Brytyjskie więzienia są przepełnione. Wypuszczono ponad tysiąc skazanych

2024-10-22 16:20 aktualizacja: 2024-10-22, 19:15
Więzienie (zdjęcie ilustracyjne). Fot. PAP/Darek Delmanowicz
Więzienie (zdjęcie ilustracyjne). Fot. PAP/Darek Delmanowicz
Kolejnych 1100 więźniów w Anglii i Walii wypuszczono we wtorek na wolność po odbyciu 40 proc. zasądzonych wyroków w ramach rozwiązania problemu braku miejsc w więzieniach. Plan ten wywołuje duże kontrowersje.
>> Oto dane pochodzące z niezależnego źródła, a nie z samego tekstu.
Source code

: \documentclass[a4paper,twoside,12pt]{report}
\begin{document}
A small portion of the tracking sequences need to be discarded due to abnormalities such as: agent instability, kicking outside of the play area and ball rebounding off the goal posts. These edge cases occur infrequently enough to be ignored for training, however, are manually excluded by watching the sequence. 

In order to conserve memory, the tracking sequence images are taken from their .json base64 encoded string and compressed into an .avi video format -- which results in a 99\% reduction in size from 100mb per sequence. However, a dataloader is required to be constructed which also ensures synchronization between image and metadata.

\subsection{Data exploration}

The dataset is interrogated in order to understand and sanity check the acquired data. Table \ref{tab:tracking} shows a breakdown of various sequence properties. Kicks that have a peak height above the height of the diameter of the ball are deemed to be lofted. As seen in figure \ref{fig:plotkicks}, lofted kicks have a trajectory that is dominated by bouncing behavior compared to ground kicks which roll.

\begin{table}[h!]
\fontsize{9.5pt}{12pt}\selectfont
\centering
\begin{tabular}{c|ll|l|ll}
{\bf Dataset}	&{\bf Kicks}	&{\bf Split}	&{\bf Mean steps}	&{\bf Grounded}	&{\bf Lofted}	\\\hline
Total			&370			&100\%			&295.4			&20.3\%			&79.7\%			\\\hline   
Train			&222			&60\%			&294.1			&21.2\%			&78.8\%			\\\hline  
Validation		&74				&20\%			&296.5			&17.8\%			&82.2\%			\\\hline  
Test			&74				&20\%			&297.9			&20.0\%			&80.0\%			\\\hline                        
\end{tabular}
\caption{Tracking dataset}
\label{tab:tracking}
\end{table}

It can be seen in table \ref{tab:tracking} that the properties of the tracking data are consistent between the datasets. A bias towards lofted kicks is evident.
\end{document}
W lipcu, kilka dni po przejęciu władzy przez Partię Pracy, nowa ministerka sprawiedliwości Shabana Mahmood ogłosiła, że w związku z niemal kompletnym brakiem miejsc w więzieniach w Anglii i Walii więźniowie będą automatycznie wypuszczani warunkowo po odbyciu 40 proc. kary, a nie 50 proc. jak to było do tej pory. Nie dotyczy to skazanych za ciężkie przestępstwa, przestępstwa seksualne i terroryzm.

Według szacunków ministerstwa sprawiedliwości pozwoli to na zwolnienie ok. 5500 miejsc w więzieniach. Biorąc pod uwagę, że w najbardziej krytycznym momencie, w sierpniu, były w nich tylko 83 wolne miejsca, będzie to znaczne odciążenie. Obecnie w więzieniach przebywa 87 465 osób, a liczba wolnych miejsc wynosi 1671.

Sprawa wywołuje jednak duże kontrowersje ze względu na zagrożenie dla bezpieczeństwa i porządku publicznego. Obawy o swoje bezpieczeństwo wyrażały w szczególności ofiary i ich rodziny. Na dodatek po wypuszczeniu na wolności pierwszej tury więźniów, liczącej ok. 1700 osób, okazało się, że części z nich nie założono bransoletek elektronicznych, choć było to warunkiem zwolnienia, oraz że pomyłkowo wypuszczono na wolność 37 skazanych za ciężkie przestępstwa. Ministerstwo sprawiedliwości zapewniło wprawdzie, że wszystkich odnaleziono i sprowadzono z powrotem do cel, ale pomyłki te podważają zaufanie opinii publicznej do resortu.

Na dodatek - jak wychwyciły media - po niektórych wypuszczanych rodziny przyjeżdżały wynajętymi luksusowymi samochodami, inni od razu za bramą więzienia pili szampana, a jeszcze inni, nie mając lokum bądź planu na życie na wolności, od razu popełniali przestępstwa, by z powrotem trafić do więzienia.

Mahmood wyjaśniła, że przedterminowe zwalnianie skazanych jest działaniem awaryjnym, a Partia Pracy odziedziczyła problem braku miejsc w więzieniach po rządach Partii Konserwatywnej. To w dużej mierze prawda, bo budowa nowych więzień była jedną z głównych niezrealizowanych obietnic przez konserwatystów. Wątpliwe jest jednak, czy Partia Pracy sama zdoła budować więzienia w tempie adekwatnym do rosnącej liczby skazanych. Rozwiązaniu problemu przepełnienia więzień ma służyć rozpoczęty we wtorek szeroki przegląd polityki penitencjarnej; wnioski z niego mają zostać opublikowane wiosną.